[Numpy-discussion] moving forward around ABI/API compatibilities (was numpy 1.7.x branch)

Tue Jun 26 09:40:29 EDT 2012

On 06/26/2012 01:48 PM, David Cournapeau wrote:
> Hi,
>
> I am just continuing the discussion around ABI/API, the technical side
> of things that is, as this is unrelated to 1.7.x. release.
>
> On Tue, Jun 26, 2012 at 11:41 AM, Dag Sverre Seljebotn
> <d.s.seljebotn at astro.uio.no>  wrote:
>> On 06/26/2012 11:58 AM, David Cournapeau wrote:
>>> On Tue, Jun 26, 2012 at 10:27 AM, Dag Sverre Seljebotn
>>> <d.s.seljebotn at astro.uio.no>    wrote:
>>>> On 06/26/2012 05:35 AM, David Cournapeau wrote:
>>>>> On Tue, Jun 26, 2012 at 4:10 AM, Ondřej Čertík<ondrej.certik at gmail.com>      wrote:
>>>>>
>>>>>>
>>>>>> My understanding is that Travis is simply trying to stress "We have to
>>>>>> think about the implications of our changes on existing users." and
>>>>>> also that little changes (with the best intentions!) that however mean
>>>>>> either a breakage or confusion for users (due to historical reasons)
>>>>>> should be avoided if possible.
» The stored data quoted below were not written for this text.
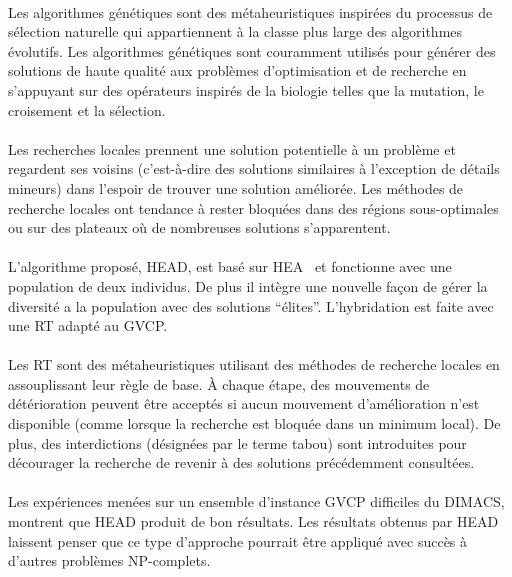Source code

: \documentclass[a4paper,11pt,twoside,french,report]{../common/simplem}
\begin{document}
				\paragraph*{}
					Les algorithmes génétiques sont des métaheuristiques inspirées du processus de sélection naturelle qui appartiennent à la classe plus large des algorithmes évolutifs. Les algorithmes génétiques sont couramment utilisés pour générer des solutions de haute qualité aux problèmes d'optimisation et de recherche en s'appuyant sur des opérateurs inspirés de la biologie telles que la mutation, le croisement et la sélection.
				\paragraph*{}
					Les recherches locales prennent une solution potentielle à un problème et regardent ses voisins (c'est-à-dire des solutions similaires à l'exception de détails mineurs) dans l'espoir de trouver une solution améliorée. Les méthodes de recherche locales ont tendance à rester bloquées dans des régions sous-optimales ou sur des plateaux où de nombreuses solutions s'apparentent.
				\paragraph*{}
					L'algorithme proposé, \gls{HEAD}, est basé sur \gls{HEA}~\cite{Galinier1999} et fonctionne avec une population de deux individus. De plus il intègre une nouvelle façon de gérer la diversité a la population avec des solutions ``élites''. L'hybridation est faite avec une \gls{RT} adapté au \gls{GVCP}.
				\paragraph*{}
					Les \gls{RT} sont des métaheuristiques utilisant des méthodes de recherche locales en assouplissant leur règle de base. À chaque étape, des mouvements de détérioration peuvent être acceptés si aucun mouvement d'amélioration n'est disponible (comme lorsque la recherche est bloquée dans un minimum local). De plus, des interdictions (désignées par le terme tabou) sont introduites pour décourager la recherche de revenir à des solutions précédemment consultées.
				\paragraph*{}
					Les expériences menées sur un ensemble d'instance \gls{GVCP} difficiles du \gls{DIMACS}, montrent que \gls{HEAD} produit de bon résultats. Les résultats obtenus par \gls{HEAD} laissent penser que ce type d'approche pourrait être appliqué avec succès à d'autres problèmes \acrshort{NP}-complets.
\end{document}
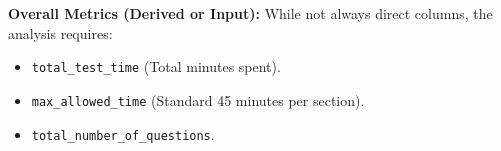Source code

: \documentclass{article}
\begin{document}
\textbf{Overall Metrics (Derived or Input):}
While not always direct columns, the analysis requires:
\begin{itemize}
    \item \texttt{total\_test\_time} (Total minutes spent).
    \item \texttt{max\_allowed\_time} (Standard 45 minutes per section).
    \item \texttt{total\_number\_of\_questions}.
\end{itemize}

\end{document}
And I very strongly feel the same way.
>>>>>> And I think that most people on this list do as well.
>>>>>
>>>>> I think Travis is more concerned about API than ABI changes (in that
>>>>> example for 1.4, the ABI breakage was caused by a change that was
>>>>> pushed by Travis IIRC).
>>>>>
>>>>> The relative importance of API vs ABI is a tough one: I think ABI
>>>>> breakage is as bad as API breakage (but matter in different
>>>>> circumstances), but it is hard to improve the situation around our ABI
>>>>> without changing the API (especially everything around macros and
>>>>> publicly accessible structures). Changing this is politically
>>>>
>>>> But I think it is *possible* to get to a situation where ABI isn't
>>>> broken without changing API. I have posted such a proposal.
>>>> If one uses the kind of C-level duck typing I describe in the link
>>>> below, one would do
>>>>
>>>> typedef PyObject PyArrayObject;
>>>>
>>>> typedef struct {
>>>>      ...
>>>> } NumPyArray; /* used to be PyArrayObject */
>>>
>>> Maybe we're just in violent agreement, but whatever ends up being used
>>> would require to change the *current* C API, right ? If one wants to
>>
>> Accessing arr->dims[i] directly would need to change. But that's been
>> discouraged for a long time. By "API" I meant access through the macros.
>>
>> One of the changes under discussion here is to change PyArray_SHAPE from
>> a macro that accepts both PyObject* and PyArrayObject* to a function
>> that only accepts PyArrayObject* (hence breakage). I'm saying that under
>> my proposal, assuming I or somebody else can find the time to implement
>> it under, you can both make it a function and have it accept both
>> PyObject* and PyArrayObject* (since they are the same), undoing the
>> breakage but allowing to hide the ABI.
>>
>> (It doesn't give you full flexibility in ABI, it does require that you
>> somewhere have an "npy_intp dims[nd]" with the same lifetime as your
>> object, etc., but I don't consider that a big disadvantage).
>>
>>> allow for changes in our structures more freely, we have to hide them
>>> from the headers, which means breaking the code that depends on the
>>> structure binary layout. Any code that access those directly will need
>>> to be changed.
>>>
>>> There is the particular issue of iterator, which seem quite difficult
>>> to make "ABI-safe" without losing significant performance.
>>
>> I don't agree (for some meanings of "ABI-safe"). You can export the data
>> (dataptr/shape/strides) through the ABI, then the iterator uses these in
>> whatever way it wishes consumer-side. Sort of like PEP 3118 without the
>> performance degradation. The only sane way IMO of doing iteration is
>> building it into the consumer anyway.
>
> (I have not read the whole cython discussion yet)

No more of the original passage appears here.